Kidnappers demand $390,000 ransom

A previously unknown group in Nigeria’s oil-producing Niger Delta has demanded a 50 million naira ($390,000) ransom for a Lebanese hostage seized on Aug. 16, a local radio reported on Saturday.

The kidnapping of the Lebanese construction worker was one of eight separate abductions in the delta this month. All but three of the 19 people captured have now been released, mostly after the payment of ransoms.

Rhythm FM in the delta’s main city of Port Harcourt reported that a group called the Niger Delta Enlightenment and Expedition Force had written to the State Security Services (SSS) in Delta State demanding the ransom.

The SSS and Delta State authorities could not be immediately reached for comment.

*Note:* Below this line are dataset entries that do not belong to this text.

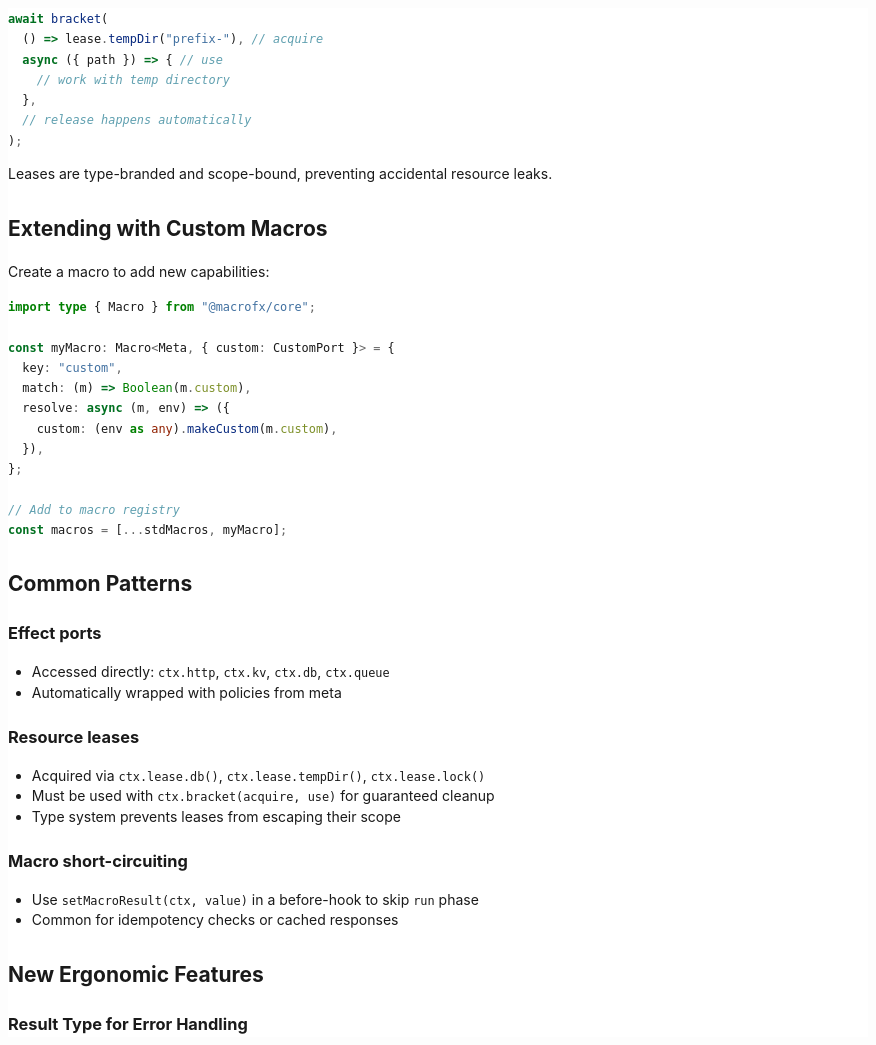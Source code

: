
 ```typescript
await bracket(
  () => lease.tempDir("prefix-"), // acquire
  async ({ path }) => { // use
    // work with temp directory
  },
  // release happens automatically
);
```

Leases are type-branded and scope-bound, preventing accidental resource leaks.

## Extending with Custom Macros

Create a macro to add new capabilities:

```typescript
import type { Macro } from "@macrofx/core";

const myMacro: Macro<Meta, { custom: CustomPort }> = {
  key: "custom",
  match: (m) => Boolean(m.custom),
  resolve: async (m, env) => ({
    custom: (env as any).makeCustom(m.custom),
  }),
};

// Add to macro registry
const macros = [...stdMacros, myMacro];
```

## Common Patterns

### Effect ports

- Accessed directly: `ctx.http`, `ctx.kv`, `ctx.db`, `ctx.queue`
- Automatically wrapped with policies from meta

### Resource leases

- Acquired via `ctx.lease.db()`, `ctx.lease.tempDir()`, `ctx.lease.lock()`
- Must be used with `ctx.bracket(acquire, use)` for guaranteed cleanup
- Type system prevents leases from escaping their scope

### Macro short-circuiting

- Use `setMacroResult(ctx, value)` in a before-hook to skip `run` phase
- Common for idempotency checks or cached responses

## New Ergonomic Features

### Result Type for Error Handling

Abductions, mostly of foreign oil workers, have been taking place for years in the delta. Kidnappers have sometimes made political demands but in most cases ransoms have been paid to free the hostages, encouraging the trend.

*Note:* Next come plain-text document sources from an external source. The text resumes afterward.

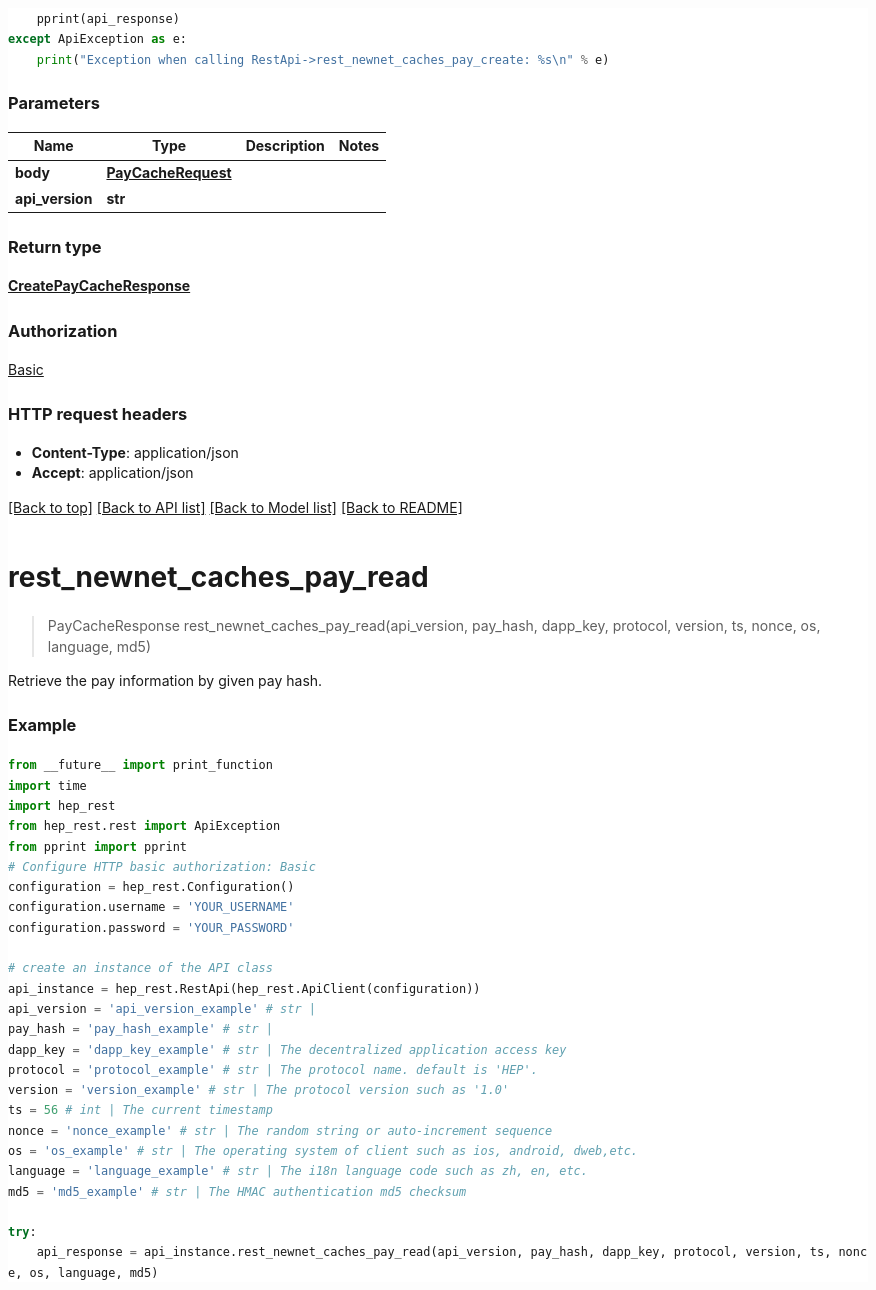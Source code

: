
 ```python
    pprint(api_response)
except ApiException as e:
    print("Exception when calling RestApi->rest_newnet_caches_pay_create: %s\n" % e)
```

### Parameters

Name | Type | Description  | Notes
------------- | ------------- | ------------- | -------------
 **body** | [**PayCacheRequest**](PayCacheRequest.md)|  | 
 **api_version** | **str**|  | 

### Return type

[**CreatePayCacheResponse**](CreatePayCacheResponse.md)

### Authorization

[Basic](../README.md#Basic)

### HTTP request headers

 - **Content-Type**: application/json
 - **Accept**: application/json

[[Back to top]](#) [[Back to API list]](../README.md#documentation-for-api-endpoints) [[Back to Model list]](../README.md#documentation-for-models) [[Back to README]](../README.md)

# **rest_newnet_caches_pay_read**
> PayCacheResponse rest_newnet_caches_pay_read(api_version, pay_hash, dapp_key, protocol, version, ts, nonce, os, language, md5)



Retrieve the pay information by given pay hash.

### Example
```python
from __future__ import print_function
import time
import hep_rest
from hep_rest.rest import ApiException
from pprint import pprint
# Configure HTTP basic authorization: Basic
configuration = hep_rest.Configuration()
configuration.username = 'YOUR_USERNAME'
configuration.password = 'YOUR_PASSWORD'

# create an instance of the API class
api_instance = hep_rest.RestApi(hep_rest.ApiClient(configuration))
api_version = 'api_version_example' # str | 
pay_hash = 'pay_hash_example' # str | 
dapp_key = 'dapp_key_example' # str | The decentralized application access key
protocol = 'protocol_example' # str | The protocol name. default is 'HEP'.
version = 'version_example' # str | The protocol version such as '1.0'
ts = 56 # int | The current timestamp
nonce = 'nonce_example' # str | The random string or auto-increment sequence
os = 'os_example' # str | The operating system of client such as ios, android, dweb,etc.
language = 'language_example' # str | The i18n language code such as zh, en, etc.
md5 = 'md5_example' # str | The HMAC authentication md5 checksum

try:
    api_response = api_instance.rest_newnet_caches_pay_read(api_version, pay_hash, dapp_key, protocol, version, ts, nonce, os, language, md5)
```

Government sources say the Rivers State government paid 20 million naira ($156,000) for the release of six foreign oil workers earlier this week, while local activists say oil companies usually also pay to get their staff released.

Nigeria’s two oil workers’ unions, alarmed at the recent rash of hostage takings, are to vote next week on whether to withdraw all their members from the delta, which produces all of the country’s crude oil.

The string of kidnappings follows a series of crippling attacks on the oil industry in the world’s eighth-largest exporter earlier this year by a militant group fighting for greater regional control over the region’s oil wealth. A sixth of Nigeria’s production capacity is currently shut.

Violence in the delta, which has been going on for more than a decade, stems from widespread resentment by residents that their region provides the bulk of Nigeria’s wealth while they have seen few benefits.

But the violence has taken on a momentum of its own, with kidnappings for ransoms, battles for control of a lucrative trade in stolen crude oil and fighting between militias sponsored by rival politicians all part of the equation.